WORK ITEM
Collect every line below that contains the word "angular".
-------- TASK DATA
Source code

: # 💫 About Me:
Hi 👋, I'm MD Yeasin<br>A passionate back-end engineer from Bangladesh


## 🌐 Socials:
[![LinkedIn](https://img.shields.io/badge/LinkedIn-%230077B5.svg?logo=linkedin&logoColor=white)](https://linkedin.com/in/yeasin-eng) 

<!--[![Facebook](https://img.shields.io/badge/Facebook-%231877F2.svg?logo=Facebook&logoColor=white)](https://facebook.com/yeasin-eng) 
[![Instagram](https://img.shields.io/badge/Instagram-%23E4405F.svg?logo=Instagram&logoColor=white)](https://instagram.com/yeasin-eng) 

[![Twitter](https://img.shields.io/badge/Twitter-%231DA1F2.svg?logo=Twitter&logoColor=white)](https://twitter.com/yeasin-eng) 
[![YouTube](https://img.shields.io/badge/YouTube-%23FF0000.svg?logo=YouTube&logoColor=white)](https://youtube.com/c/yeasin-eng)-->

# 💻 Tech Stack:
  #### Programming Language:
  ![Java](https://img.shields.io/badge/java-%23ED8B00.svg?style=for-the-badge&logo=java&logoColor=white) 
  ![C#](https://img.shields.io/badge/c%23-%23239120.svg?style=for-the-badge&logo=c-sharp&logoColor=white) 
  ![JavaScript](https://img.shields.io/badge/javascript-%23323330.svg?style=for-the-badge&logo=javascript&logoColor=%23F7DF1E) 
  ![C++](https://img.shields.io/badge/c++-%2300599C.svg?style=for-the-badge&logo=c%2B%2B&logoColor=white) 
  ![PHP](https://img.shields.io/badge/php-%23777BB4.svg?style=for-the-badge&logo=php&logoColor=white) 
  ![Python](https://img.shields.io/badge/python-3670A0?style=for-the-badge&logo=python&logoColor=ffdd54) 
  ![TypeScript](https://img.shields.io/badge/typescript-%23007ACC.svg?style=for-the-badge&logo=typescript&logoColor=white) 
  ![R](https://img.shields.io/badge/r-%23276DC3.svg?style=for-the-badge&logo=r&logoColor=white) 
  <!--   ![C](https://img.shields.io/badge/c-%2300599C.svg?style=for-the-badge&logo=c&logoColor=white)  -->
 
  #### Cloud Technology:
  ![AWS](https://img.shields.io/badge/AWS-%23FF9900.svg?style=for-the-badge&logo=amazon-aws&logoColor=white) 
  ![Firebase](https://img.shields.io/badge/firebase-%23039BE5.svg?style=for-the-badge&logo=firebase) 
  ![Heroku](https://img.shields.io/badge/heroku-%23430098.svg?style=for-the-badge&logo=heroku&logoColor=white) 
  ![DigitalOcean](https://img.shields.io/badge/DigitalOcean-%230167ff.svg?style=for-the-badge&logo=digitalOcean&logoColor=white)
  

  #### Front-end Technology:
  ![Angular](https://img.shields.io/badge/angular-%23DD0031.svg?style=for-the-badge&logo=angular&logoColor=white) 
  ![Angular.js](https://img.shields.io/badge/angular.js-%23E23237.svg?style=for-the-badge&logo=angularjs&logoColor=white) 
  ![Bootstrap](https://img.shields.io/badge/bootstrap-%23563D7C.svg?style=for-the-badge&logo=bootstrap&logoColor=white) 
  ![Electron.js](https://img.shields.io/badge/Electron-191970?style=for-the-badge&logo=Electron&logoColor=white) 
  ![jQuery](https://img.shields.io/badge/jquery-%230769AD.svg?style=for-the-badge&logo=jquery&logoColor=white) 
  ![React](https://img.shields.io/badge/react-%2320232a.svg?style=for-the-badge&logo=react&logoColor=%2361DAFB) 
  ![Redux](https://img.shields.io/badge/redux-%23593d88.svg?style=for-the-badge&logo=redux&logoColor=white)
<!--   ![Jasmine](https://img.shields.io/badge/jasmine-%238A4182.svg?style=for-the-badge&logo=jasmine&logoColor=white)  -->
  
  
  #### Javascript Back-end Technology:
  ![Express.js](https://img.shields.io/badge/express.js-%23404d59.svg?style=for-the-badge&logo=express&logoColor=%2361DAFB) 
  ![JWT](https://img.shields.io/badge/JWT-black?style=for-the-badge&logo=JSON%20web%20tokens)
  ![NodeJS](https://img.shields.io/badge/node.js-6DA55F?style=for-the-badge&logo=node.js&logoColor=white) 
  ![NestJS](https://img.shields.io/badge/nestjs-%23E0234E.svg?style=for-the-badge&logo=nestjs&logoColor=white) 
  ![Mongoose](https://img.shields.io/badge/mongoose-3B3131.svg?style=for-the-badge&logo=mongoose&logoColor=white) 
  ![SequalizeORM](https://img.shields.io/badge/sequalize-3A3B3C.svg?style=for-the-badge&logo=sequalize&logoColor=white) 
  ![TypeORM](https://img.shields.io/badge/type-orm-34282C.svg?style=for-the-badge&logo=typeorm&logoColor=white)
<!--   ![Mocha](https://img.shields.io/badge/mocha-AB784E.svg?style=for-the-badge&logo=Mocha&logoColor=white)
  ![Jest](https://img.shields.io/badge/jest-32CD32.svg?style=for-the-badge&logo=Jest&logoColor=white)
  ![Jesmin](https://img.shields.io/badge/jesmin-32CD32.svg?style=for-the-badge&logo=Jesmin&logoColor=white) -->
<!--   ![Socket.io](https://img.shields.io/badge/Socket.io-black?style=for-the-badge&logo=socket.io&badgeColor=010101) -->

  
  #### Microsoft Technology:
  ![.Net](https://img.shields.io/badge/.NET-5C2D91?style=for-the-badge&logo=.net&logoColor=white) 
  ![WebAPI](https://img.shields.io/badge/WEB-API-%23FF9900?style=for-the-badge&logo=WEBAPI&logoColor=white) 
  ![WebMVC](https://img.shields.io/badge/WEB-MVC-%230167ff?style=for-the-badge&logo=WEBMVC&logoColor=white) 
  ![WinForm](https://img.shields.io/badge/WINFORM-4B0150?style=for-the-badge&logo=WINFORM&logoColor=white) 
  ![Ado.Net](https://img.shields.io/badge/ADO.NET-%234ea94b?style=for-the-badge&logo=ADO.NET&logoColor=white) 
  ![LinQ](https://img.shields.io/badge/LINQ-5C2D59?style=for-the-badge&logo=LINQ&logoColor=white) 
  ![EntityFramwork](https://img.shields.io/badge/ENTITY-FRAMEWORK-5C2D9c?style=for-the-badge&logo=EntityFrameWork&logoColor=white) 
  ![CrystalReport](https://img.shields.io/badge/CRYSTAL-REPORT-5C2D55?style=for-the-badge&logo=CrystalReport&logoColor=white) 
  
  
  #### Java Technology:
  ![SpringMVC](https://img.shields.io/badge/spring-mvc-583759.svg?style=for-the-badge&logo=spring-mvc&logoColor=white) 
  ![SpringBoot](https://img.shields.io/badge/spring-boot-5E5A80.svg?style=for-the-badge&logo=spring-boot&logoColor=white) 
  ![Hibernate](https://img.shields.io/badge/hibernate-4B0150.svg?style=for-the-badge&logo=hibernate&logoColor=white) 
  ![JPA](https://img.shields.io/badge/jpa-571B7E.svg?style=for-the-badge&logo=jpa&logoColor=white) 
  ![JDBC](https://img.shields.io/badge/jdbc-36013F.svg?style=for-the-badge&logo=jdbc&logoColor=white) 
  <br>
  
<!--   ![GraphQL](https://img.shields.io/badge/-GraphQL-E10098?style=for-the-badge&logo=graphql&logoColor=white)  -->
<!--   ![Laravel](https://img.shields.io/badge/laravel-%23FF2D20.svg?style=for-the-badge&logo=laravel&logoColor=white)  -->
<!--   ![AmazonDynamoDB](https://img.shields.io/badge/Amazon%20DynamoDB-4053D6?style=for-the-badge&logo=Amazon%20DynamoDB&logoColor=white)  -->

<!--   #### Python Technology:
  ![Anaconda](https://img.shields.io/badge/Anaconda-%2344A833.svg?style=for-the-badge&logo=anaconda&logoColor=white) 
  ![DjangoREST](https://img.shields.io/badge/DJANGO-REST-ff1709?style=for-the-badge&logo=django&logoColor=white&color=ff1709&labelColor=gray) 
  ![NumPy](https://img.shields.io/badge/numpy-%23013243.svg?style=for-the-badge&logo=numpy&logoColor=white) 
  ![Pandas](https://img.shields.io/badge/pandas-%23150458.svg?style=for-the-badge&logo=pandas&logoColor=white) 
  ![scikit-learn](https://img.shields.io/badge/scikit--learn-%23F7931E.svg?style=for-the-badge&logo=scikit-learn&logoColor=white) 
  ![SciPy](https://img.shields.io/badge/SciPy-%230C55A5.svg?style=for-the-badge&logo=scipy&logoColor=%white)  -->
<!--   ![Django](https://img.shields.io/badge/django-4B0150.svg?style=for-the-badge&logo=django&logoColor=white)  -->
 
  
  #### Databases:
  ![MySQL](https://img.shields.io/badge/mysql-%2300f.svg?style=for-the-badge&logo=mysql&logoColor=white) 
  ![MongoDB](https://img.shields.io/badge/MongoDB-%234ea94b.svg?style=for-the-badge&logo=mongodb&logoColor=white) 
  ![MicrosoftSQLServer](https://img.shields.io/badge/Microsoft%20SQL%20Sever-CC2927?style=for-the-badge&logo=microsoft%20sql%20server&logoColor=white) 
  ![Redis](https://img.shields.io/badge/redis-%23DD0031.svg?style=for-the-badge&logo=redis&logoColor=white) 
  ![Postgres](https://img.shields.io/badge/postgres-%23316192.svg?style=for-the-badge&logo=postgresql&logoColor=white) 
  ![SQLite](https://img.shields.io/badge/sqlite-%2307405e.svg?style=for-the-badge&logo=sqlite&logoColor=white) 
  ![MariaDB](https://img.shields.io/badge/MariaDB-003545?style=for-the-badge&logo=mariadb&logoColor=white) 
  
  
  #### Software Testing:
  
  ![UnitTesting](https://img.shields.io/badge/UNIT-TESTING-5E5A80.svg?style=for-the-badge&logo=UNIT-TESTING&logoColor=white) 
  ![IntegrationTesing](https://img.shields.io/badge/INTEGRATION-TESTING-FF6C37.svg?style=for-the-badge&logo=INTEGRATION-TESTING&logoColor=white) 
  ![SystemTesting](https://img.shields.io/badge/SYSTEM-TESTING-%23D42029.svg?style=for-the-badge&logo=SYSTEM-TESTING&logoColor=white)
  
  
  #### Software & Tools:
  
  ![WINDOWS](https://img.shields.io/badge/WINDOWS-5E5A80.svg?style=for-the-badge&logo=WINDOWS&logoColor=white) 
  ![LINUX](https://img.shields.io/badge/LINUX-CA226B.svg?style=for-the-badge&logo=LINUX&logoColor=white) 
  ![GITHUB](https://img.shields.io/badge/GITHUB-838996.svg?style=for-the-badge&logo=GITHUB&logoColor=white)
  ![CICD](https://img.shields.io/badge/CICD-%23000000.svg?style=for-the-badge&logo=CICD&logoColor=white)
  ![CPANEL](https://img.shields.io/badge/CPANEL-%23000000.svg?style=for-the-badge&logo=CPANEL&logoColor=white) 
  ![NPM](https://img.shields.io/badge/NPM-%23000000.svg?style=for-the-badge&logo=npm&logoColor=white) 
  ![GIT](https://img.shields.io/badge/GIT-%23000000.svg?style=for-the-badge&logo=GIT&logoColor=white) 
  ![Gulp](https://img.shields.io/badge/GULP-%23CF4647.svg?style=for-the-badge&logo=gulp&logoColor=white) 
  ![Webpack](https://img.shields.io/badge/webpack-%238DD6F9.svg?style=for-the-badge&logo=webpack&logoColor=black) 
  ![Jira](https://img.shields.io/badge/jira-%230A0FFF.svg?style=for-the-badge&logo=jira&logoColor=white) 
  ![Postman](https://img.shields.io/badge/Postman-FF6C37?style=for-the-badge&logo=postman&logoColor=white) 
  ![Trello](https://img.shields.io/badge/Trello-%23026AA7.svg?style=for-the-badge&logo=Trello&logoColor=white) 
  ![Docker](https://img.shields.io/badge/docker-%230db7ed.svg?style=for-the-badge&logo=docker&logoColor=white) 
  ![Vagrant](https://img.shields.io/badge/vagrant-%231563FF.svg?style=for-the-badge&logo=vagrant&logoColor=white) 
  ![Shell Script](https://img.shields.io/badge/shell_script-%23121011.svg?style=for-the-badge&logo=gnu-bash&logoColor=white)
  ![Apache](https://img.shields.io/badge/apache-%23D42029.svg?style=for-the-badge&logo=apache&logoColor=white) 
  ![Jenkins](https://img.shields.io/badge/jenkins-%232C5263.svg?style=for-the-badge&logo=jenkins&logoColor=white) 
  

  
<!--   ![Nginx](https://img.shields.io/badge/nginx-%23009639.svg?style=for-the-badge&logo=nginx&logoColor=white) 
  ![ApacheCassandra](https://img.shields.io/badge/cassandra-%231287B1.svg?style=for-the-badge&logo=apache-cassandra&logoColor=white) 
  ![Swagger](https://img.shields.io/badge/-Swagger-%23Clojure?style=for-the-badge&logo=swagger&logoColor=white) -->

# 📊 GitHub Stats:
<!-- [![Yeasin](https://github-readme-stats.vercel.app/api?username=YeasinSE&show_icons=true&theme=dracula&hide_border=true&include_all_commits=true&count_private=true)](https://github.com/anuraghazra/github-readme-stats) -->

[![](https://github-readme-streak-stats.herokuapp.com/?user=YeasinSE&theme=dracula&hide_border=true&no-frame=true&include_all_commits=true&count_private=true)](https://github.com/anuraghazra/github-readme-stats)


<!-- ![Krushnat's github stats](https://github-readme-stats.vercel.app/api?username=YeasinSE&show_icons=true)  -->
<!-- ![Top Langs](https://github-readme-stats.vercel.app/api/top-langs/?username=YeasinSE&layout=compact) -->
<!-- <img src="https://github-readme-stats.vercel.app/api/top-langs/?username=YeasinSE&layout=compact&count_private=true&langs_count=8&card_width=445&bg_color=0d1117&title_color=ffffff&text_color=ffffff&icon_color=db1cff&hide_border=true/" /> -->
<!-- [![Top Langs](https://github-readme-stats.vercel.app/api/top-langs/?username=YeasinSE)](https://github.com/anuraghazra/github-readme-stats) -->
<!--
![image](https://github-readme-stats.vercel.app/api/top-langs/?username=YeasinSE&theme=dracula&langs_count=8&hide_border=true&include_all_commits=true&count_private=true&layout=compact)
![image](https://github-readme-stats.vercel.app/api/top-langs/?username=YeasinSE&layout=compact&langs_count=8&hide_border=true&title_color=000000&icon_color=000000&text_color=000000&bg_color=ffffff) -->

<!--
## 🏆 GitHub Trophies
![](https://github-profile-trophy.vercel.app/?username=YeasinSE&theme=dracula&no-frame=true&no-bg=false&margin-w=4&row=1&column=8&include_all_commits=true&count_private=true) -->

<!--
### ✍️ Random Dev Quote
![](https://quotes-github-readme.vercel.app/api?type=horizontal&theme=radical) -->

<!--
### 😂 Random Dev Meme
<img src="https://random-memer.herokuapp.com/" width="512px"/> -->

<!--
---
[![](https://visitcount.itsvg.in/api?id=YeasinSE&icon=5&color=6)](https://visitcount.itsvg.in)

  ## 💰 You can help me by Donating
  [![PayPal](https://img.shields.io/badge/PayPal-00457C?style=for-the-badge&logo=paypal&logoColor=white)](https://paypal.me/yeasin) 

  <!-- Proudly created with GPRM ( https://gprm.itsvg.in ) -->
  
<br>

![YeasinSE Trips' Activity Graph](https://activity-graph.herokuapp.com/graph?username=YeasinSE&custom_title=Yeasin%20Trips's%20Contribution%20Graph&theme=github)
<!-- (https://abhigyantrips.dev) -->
----------------
PROBLEM SOLUTION
  ![Angular](https://img.shields.io/badge/angular-%23DD0031.svg?style=for-the-badge&logo=angular&logoColor=white) 
  ![Angular.js](https://img.shields.io/badge/angular.js-%23E23237.svg?style=for-the-badge&logo=angularjs&logoColor=white) 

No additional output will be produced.